On the other hand we see almost every day that storage and other IT vendors are jumping on the object and cloud storage bandwagon. Is it all just cloud hype or is there something more to it? One platform that sticks out particularly is OpenStack after more than a dozen companies (AT&T, IBM,
Red Hat, SUSE, Cisco, Dell, Canonical, etc) have pledged to support the OpenStack foundation. OpenStack was created by Rackspace and NASA (here is the story behind it) and the storage component Swift was originally developed at Rackspace. As we are most interested in storage, Swift is the thing we are looking at.
Now, is this really a OSS project with broad support and many contributors? Until today Rackspace appears to be doing most of the real work, but there is a fair number of other big names who are also contributing code.
We work quite a bit with Dell hardware and it is nice to see that they have created a nice deployment solution called Crowbar that uses an OSS DevOps approach to push openstack to their servers. Their cloud dude seems to be a bit of an OpenStack enthusiast. But there are also a few startups that are betting on OpenStack Swift, such as SwiftStack.com who sells you a customized Ubuntu Image with a web management tool that lets you deploy a Swift storage cluster in a few minutes. The SwiftStack people are core contributors to the OpenStack swift project so they know the code base very well.
How about end user adoption in Universities and other research places? The San Diego Super Computing Center has brought their OpenStack storage cloud online last year and is offering pretty reasonable pricing (about 1/3 of the price of S3).
Why are all these large companies joining OpenStack? Well, of course they all are way behind Amazon EC2/S3 and joining forces can either be seen as a good strategy or as a desperate attempt to catch up.
From a storage technology perspective there are may be 3 reasons for this push that come to my mind. First, it takes a very long time to develop a storage platform. For BlueArc, 3PAR, Compellent, Isilon, etc it took almost 10 years to convince many IT managers that those were viable options. HP and Dell needed to suck up one of those manufacturers to get the know how. Second, customers are increasing vary of vendor lock in and lack of scalability because big data capacity and especially performance needs are very unpredictable.
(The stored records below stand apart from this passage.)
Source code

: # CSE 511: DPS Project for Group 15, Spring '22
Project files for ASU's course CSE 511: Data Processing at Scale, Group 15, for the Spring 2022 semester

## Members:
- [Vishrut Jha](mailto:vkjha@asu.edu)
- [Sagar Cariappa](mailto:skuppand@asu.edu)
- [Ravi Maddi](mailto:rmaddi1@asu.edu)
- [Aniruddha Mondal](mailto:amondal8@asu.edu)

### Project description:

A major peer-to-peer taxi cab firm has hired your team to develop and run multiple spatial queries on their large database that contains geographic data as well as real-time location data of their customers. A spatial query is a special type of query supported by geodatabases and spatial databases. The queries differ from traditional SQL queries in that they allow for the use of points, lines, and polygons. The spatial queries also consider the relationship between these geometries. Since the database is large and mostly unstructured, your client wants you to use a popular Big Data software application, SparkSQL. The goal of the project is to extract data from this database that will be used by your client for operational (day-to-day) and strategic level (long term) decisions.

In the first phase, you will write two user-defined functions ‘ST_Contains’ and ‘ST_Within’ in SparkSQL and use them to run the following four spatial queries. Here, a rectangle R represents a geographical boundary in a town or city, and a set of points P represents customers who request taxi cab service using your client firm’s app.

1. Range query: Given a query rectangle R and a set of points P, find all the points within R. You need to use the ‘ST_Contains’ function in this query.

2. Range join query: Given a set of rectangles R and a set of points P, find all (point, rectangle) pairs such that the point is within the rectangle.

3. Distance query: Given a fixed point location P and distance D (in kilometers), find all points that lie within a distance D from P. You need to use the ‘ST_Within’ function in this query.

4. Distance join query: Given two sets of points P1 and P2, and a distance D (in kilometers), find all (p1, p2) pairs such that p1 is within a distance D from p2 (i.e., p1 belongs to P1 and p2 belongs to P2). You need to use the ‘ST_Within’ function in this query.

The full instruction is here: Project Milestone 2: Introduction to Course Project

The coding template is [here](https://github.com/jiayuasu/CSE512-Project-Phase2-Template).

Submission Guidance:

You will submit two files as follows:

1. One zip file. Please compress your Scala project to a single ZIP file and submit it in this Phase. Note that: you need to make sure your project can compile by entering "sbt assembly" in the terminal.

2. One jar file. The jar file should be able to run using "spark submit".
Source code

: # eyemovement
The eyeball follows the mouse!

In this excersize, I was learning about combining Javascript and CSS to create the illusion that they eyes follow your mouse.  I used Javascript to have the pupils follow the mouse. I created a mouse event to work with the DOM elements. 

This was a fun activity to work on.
And third, traditional storage techniques such as RAID will not be viable in the future and alternatives (examples are gpfs, panassas but also 3PAR with it's chunklet stuff) take a very long time to develop (again, see first point).
But why does OpenStack seem to have more followers than CloudStack, Eucalyptus or others? It is extremely scalable but I could not (yet) find any strong hints that it is more scalable than other stacks.
From a developer and system integrator view the OpenStack trump card seems to be modularity which is important for keeping up development speed and for allowing a large community of developers to participate.
What strikes me from a systems management perspective is the simplicity of the underlying toolset. Every Unix admin is familiar with Python, Sqlite, Rsync and Linux/XFS. At first you might think: What, that's what they are using? After all, rsync is more than 15 years old and this is the tool that is supposed to help conquering the storage world in the 21st century?
Then you think: Oh if our sysadmins ever have to do a root cause analysis on performance issues they already know rsync and if they ever have to throttle the replication engine they already know what --bwlimit is. That does not sound too bad....but we will have to take a deeper look at this ..... to be continued.
Random Links & Blogs:
http://programmerthoughts.com/openstack/swift-tech-overview/
http://searchstorage.techtarget.com/news/2240105808/Caringo-CAStor-integrates-object-storage-with-OpenStack-Swift
http://www.slideshare.net/HuiCheng2/integrating-open-stack
http://www.buildcloudstorage.com/
http://www.cloudconnectevent.com/santaclara/2012/presentations/free/99-john-dickinson.pdf
http://www.buildcloudstorage.com/2012/01/can-openstack-swift-hit-amazon-s3-like.html
Consultants:
http://www.talkincloud.com/it-consultants-build-openstack-cloud-business-practices/
http://www.griddynamics.com/ or http://openstackgd.wordpress.com/
On the other hand we see almost every day that storage and other IT vendors are jumping on the object and cloud storage bandwagon. Is it all just cloud hype or is there something more to it? One platform that sticks out particularly is OpenStack after more than a dozen companies (AT&T, IBM,
Red Hat, SUSE, Cisco, Dell, Canonical, etc) have pledged to support the OpenStack foundation. OpenStack was created by Rackspace and NASA (here is the story behind it) and the storage component Swift was originally developed at Rackspace. As we are most interested in storage, Swift is the thing we are looking at.
Now, is this really a OSS project with broad support and many contributors? Until today Rackspace appears to be doing most of the real work, but there is a fair number of other big names who are also contributing code.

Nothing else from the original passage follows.